# [Information shown]
........

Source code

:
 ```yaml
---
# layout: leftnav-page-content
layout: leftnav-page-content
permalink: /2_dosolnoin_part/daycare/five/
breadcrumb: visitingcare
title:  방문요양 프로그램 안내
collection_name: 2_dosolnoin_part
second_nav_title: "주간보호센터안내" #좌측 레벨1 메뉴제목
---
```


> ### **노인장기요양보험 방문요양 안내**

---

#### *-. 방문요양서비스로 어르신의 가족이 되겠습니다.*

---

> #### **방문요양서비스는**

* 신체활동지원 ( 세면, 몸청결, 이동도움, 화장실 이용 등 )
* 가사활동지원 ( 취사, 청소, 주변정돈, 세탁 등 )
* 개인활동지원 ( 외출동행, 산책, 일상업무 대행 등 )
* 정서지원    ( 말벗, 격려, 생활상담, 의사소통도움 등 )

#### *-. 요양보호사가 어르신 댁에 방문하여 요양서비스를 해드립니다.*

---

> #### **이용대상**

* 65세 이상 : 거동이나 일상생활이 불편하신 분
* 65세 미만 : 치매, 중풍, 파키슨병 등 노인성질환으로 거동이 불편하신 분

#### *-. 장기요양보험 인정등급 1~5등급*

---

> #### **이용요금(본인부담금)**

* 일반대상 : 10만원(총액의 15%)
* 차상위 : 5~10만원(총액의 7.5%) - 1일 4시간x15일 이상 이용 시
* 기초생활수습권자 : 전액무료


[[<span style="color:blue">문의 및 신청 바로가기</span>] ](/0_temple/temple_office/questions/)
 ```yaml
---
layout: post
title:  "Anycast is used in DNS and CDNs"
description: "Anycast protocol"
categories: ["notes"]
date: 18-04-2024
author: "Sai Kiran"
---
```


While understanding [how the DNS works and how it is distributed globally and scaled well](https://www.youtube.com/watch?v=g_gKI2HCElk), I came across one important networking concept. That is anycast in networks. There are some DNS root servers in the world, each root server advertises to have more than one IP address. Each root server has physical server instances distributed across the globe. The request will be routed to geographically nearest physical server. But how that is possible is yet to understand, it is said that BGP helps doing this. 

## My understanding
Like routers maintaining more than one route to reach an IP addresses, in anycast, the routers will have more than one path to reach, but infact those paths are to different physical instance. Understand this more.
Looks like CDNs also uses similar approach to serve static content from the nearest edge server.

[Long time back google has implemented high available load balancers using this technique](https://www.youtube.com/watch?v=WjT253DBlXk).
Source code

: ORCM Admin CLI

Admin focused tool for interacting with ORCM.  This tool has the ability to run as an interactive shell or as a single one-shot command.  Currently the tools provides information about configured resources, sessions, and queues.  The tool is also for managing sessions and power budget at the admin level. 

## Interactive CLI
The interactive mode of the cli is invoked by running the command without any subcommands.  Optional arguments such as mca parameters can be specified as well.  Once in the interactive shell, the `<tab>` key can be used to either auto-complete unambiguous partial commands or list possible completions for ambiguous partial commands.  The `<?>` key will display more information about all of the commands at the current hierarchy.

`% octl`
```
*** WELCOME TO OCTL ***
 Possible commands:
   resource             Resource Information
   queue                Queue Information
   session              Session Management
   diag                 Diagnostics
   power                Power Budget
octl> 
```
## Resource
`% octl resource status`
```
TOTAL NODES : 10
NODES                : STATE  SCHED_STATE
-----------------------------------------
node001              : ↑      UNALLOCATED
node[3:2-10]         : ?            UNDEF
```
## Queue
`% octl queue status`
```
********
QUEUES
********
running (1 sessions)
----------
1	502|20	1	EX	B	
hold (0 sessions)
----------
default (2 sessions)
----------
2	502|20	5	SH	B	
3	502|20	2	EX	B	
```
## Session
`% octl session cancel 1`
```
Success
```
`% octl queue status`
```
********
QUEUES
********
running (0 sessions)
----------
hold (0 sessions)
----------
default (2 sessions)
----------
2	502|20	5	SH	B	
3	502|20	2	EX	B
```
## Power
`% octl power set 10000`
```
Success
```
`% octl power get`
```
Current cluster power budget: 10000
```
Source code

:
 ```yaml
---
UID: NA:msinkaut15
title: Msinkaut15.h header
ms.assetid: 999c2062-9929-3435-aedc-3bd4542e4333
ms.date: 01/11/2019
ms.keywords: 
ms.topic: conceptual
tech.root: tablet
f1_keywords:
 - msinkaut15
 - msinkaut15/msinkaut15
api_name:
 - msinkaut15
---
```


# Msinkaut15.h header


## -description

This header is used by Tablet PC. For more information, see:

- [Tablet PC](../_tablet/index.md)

........

# [Action item]
Your task is to find each line in the entries that contains the string "description" and copy it.

# [Worked solution]
description: "Anycast protocol"
## -description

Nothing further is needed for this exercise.